▶ Source records
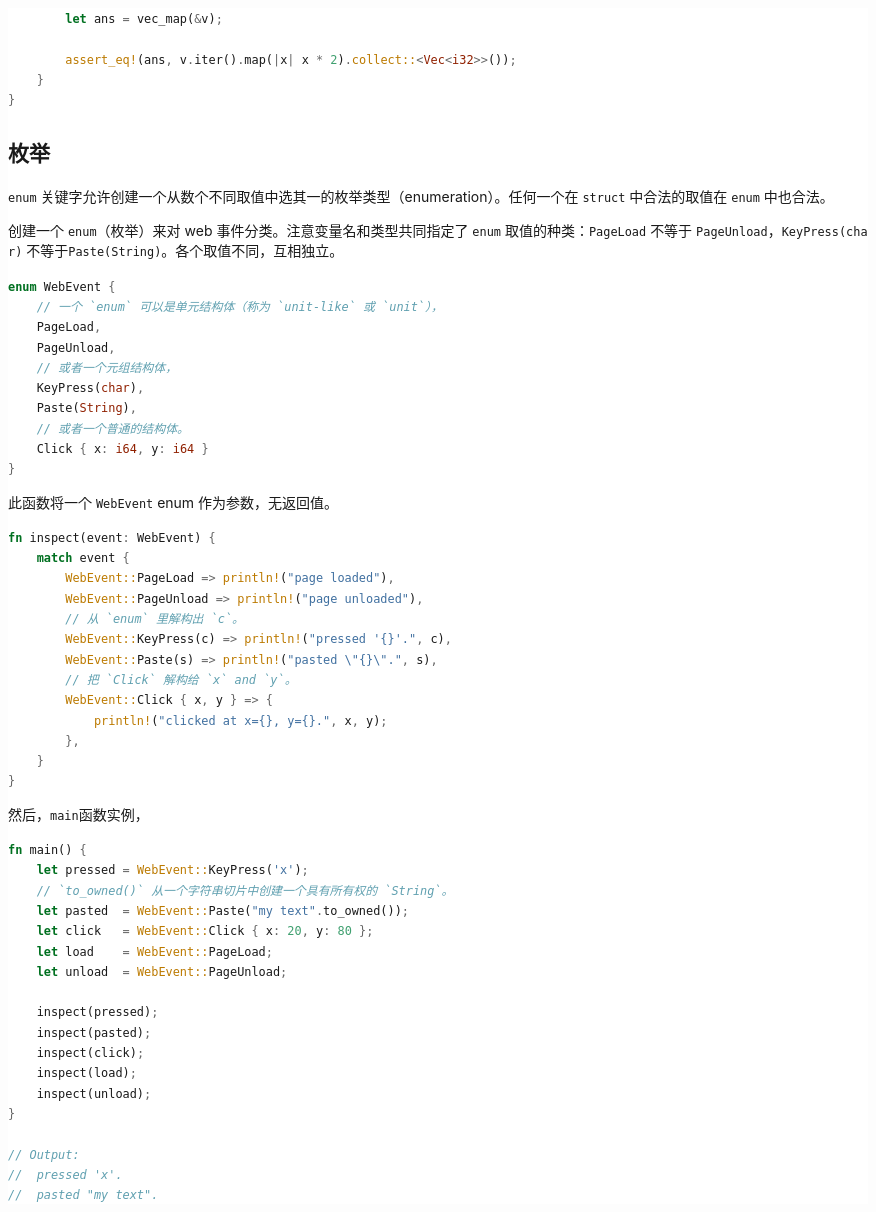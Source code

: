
 ```rust
        let ans = vec_map(&v);

        assert_eq!(ans, v.iter().map(|x| x * 2).collect::<Vec<i32>>());
    }
}
```

## 枚举

`enum` 关键字允许创建一个从数个不同取值中选其一的枚举类型（enumeration）。任何一个在 `struct` 中合法的取值在 `enum` 中也合法。

创建一个 `enum`（枚举）来对 web 事件分类。注意变量名和类型共同指定了 `enum` 取值的种类：`PageLoad` 不等于 `PageUnload`，`KeyPress(char)` 不等于`Paste(String)`。各个取值不同，互相独立。

```rust
enum WebEvent {
    // 一个 `enum` 可以是单元结构体（称为 `unit-like` 或 `unit`），
    PageLoad,
    PageUnload,
    // 或者一个元组结构体，
    KeyPress(char),
    Paste(String),
    // 或者一个普通的结构体。
    Click { x: i64, y: i64 }
}
```

此函数将一个 `WebEvent` enum 作为参数，无返回值。

```rust
fn inspect(event: WebEvent) {
    match event {
        WebEvent::PageLoad => println!("page loaded"),
        WebEvent::PageUnload => println!("page unloaded"),
        // 从 `enum` 里解构出 `c`。
        WebEvent::KeyPress(c) => println!("pressed '{}'.", c),
        WebEvent::Paste(s) => println!("pasted \"{}\".", s),
        // 把 `Click` 解构给 `x` and `y`。
        WebEvent::Click { x, y } => {
            println!("clicked at x={}, y={}.", x, y);
        },
    }
}
```

然后，`main`函数实例，

```rust
fn main() {
    let pressed = WebEvent::KeyPress('x');
    // `to_owned()` 从一个字符串切片中创建一个具有所有权的 `String`。
    let pasted  = WebEvent::Paste("my text".to_owned());
    let click   = WebEvent::Click { x: 20, y: 80 };
    let load    = WebEvent::PageLoad;
    let unload  = WebEvent::PageUnload;

    inspect(pressed);
    inspect(pasted);
    inspect(click);
    inspect(load);
    inspect(unload);
}

// Output:
//  pressed 'x'.
//  pasted "my text".
```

▶ Task goal
The task calls for every record to be transcribed exactly, with no images included.

▶ Task output
Source code

:
 ```rust
        let ans = vec_map(&v);

        assert_eq!(ans, v.iter().map(|x| x * 2).collect::<Vec<i32>>());
    }
}
```

## 枚举

`enum` 关键字允许创建一个从数个不同取值中选其一的枚举类型（enumeration）。任何一个在 `struct` 中合法的取值在 `enum` 中也合法。

创建一个 `enum`（枚举）来对 web 事件分类。注意变量名和类型共同指定了 `enum` 取值的种类：`PageLoad` 不等于 `PageUnload`，`KeyPress(char)` 不等于`Paste(String)`。各个取值不同，互相独立。

```rust
enum WebEvent {
    // 一个 `enum` 可以是单元结构体（称为 `unit-like` 或 `unit`），
    PageLoad,
    PageUnload,
    // 或者一个元组结构体，
    KeyPress(char),
    Paste(String),
    // 或者一个普通的结构体。
    Click { x: i64, y: i64 }
}
```

此函数将一个 `WebEvent` enum 作为参数，无返回值。

```rust
fn inspect(event: WebEvent) {
    match event {
        WebEvent::PageLoad => println!("page loaded"),
        WebEvent::PageUnload => println!("page unloaded"),
        // 从 `enum` 里解构出 `c`。
        WebEvent::KeyPress(c) => println!("pressed '{}'.", c),
        WebEvent::Paste(s) => println!("pasted \"{}\".", s),
        // 把 `Click` 解构给 `x` and `y`。
        WebEvent::Click { x, y } => {
            println!("clicked at x={}, y={}.", x, y);
        },
    }
}
```

然后，`main`函数实例，

```rust
fn main() {
    let pressed = WebEvent::KeyPress('x');
    // `to_owned()` 从一个字符串切片中创建一个具有所有权的 `String`。
    let pasted  = WebEvent::Paste("my text".to_owned());
    let click   = WebEvent::Click { x: 20, y: 80 };
    let load    = WebEvent::PageLoad;
    let unload  = WebEvent::PageUnload;

    inspect(pressed);
    inspect(pasted);
    inspect(click);
    inspect(load);
    inspect(unload);
}

// Output:
//  pressed 'x'.
//  pasted "my text".
```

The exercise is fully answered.